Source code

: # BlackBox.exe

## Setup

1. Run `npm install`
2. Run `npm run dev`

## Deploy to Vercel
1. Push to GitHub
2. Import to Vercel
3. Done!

---

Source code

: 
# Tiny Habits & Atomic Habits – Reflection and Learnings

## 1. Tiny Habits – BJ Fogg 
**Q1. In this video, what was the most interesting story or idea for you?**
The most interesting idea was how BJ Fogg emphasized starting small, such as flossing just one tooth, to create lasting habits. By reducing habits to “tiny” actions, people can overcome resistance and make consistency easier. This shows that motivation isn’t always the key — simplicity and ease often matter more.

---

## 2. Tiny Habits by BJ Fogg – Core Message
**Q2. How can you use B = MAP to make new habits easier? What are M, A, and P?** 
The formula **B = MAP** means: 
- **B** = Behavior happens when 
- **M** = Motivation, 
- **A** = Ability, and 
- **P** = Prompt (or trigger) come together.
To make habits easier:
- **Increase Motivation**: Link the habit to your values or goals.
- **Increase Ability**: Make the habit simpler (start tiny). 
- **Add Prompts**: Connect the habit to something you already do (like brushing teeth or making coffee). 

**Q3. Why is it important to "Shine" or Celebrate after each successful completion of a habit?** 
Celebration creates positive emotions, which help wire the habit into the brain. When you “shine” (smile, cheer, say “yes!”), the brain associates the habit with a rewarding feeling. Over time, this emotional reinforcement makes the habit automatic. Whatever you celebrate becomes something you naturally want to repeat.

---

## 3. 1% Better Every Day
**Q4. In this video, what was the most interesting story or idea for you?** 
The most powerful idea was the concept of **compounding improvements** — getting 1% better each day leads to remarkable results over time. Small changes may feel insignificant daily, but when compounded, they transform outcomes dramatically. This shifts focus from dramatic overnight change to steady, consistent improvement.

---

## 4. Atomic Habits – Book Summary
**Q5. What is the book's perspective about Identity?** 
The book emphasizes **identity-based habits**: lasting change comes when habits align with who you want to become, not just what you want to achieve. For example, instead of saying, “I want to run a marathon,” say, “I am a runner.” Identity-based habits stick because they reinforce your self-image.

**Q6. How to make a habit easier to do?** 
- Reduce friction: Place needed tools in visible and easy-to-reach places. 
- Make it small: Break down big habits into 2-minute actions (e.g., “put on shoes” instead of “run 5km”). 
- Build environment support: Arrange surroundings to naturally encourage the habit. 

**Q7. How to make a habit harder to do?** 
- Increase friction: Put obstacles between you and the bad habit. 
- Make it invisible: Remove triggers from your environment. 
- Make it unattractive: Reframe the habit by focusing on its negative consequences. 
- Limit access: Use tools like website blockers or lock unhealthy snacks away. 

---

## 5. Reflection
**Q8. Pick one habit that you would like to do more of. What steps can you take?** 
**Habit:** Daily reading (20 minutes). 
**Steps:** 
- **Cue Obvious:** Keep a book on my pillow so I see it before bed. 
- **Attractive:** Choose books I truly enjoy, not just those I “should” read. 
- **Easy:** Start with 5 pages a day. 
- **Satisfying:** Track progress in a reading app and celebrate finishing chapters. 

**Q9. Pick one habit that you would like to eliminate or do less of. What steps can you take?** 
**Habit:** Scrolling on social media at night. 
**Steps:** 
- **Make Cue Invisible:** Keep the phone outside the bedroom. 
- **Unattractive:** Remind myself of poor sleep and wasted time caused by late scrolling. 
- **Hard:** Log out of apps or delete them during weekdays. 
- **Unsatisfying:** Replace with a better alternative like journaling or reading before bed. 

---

---

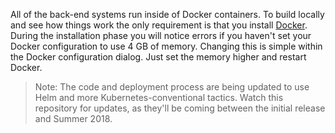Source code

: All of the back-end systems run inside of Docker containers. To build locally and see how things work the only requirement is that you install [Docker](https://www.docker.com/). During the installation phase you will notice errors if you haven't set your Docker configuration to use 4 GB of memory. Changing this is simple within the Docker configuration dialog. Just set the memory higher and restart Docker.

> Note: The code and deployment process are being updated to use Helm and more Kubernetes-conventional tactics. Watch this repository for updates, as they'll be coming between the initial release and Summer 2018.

§ About this exercise
Filter the records for lines holding the string "actions". Copy each one.

§ Answer box
The most interesting idea was how BJ Fogg emphasized starting small, such as flossing just one tooth, to create lasting habits. By reducing habits to “tiny” actions, people can overcome resistance and make consistency easier. This shows that motivation isn’t always the key — simplicity and ease often matter more.
- Make it small: Break down big habits into 2-minute actions (e.g., “put on shoes” instead of “run 5km”). 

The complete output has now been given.